- **TASK PROMPT**: Of the lines listed below, return exactly those that run from the line containing "beantragt | [PDF](../2023-06-10_mail_freihoefer.pdf) |" through the line containing "Untätigkeit | [PDF](../2025-01-17_ag-betreuungsanwalt.pdf) |", both included.

- **ENTRIES SUPPLIED**:

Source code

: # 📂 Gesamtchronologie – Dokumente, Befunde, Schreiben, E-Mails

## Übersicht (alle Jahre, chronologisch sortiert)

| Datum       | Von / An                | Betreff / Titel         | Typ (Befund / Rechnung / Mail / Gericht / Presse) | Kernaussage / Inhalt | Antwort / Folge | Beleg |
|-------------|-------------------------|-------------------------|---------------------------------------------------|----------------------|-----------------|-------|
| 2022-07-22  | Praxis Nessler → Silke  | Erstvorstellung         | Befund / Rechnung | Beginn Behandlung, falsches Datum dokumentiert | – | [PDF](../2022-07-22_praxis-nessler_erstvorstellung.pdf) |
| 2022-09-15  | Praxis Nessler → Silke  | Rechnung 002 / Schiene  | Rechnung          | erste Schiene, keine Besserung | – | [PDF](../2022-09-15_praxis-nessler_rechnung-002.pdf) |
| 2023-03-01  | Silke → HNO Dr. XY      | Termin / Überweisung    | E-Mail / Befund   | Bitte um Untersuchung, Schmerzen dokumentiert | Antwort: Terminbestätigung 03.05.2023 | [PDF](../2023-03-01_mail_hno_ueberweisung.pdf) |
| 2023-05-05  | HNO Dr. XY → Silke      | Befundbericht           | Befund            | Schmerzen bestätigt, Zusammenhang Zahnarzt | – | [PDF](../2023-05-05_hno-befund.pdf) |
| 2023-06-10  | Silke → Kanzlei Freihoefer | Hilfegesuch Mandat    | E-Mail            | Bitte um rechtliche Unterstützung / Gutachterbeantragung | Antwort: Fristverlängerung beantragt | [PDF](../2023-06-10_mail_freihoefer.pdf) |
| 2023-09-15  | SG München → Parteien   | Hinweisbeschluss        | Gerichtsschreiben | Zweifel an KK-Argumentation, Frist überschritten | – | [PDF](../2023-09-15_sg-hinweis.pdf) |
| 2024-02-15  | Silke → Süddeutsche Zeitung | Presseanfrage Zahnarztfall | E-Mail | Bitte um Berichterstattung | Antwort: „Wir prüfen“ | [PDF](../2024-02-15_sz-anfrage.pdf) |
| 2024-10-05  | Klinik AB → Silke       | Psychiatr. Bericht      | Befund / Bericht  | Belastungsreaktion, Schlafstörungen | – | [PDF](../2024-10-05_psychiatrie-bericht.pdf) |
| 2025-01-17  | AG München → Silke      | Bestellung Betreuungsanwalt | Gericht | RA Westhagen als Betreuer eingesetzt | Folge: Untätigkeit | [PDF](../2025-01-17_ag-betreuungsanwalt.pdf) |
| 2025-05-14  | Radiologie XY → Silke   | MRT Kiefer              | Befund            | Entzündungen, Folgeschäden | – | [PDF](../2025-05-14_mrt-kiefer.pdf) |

--

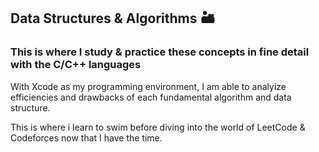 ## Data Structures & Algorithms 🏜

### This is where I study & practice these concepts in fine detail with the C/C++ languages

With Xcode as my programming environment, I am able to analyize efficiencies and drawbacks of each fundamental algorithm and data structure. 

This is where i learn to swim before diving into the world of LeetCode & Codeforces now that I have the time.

- **ANSWER BOX**:
| 2023-06-10  | Silke → Kanzlei Freihoefer | Hilfegesuch Mandat    | E-Mail            | Bitte um rechtliche Unterstützung / Gutachterbeantragung | Antwort: Fristverlängerung beantragt | [PDF](../2023-06-10_mail_freihoefer.pdf) |
| 2023-09-15  | SG München → Parteien   | Hinweisbeschluss        | Gerichtsschreiben | Zweifel an KK-Argumentation, Frist überschritten | – | [PDF](../2023-09-15_sg-hinweis.pdf) |
| 2024-02-15  | Silke → Süddeutsche Zeitung | Presseanfrage Zahnarztfall | E-Mail | Bitte um Berichterstattung | Antwort: „Wir prüfen“ | [PDF](../2024-02-15_sz-anfrage.pdf) |
| 2024-10-05  | Klinik AB → Silke       | Psychiatr. Bericht      | Befund / Bericht  | Belastungsreaktion, Schlafstörungen | – | [PDF](../2024-10-05_psychiatrie-bericht.pdf) |
| 2025-01-17  | AG München → Silke      | Bestellung Betreuungsanwalt | Gericht | RA Westhagen als Betreuer eingesetzt | Folge: Untätigkeit | [PDF](../2025-01-17_ag-betreuungsanwalt.pdf) |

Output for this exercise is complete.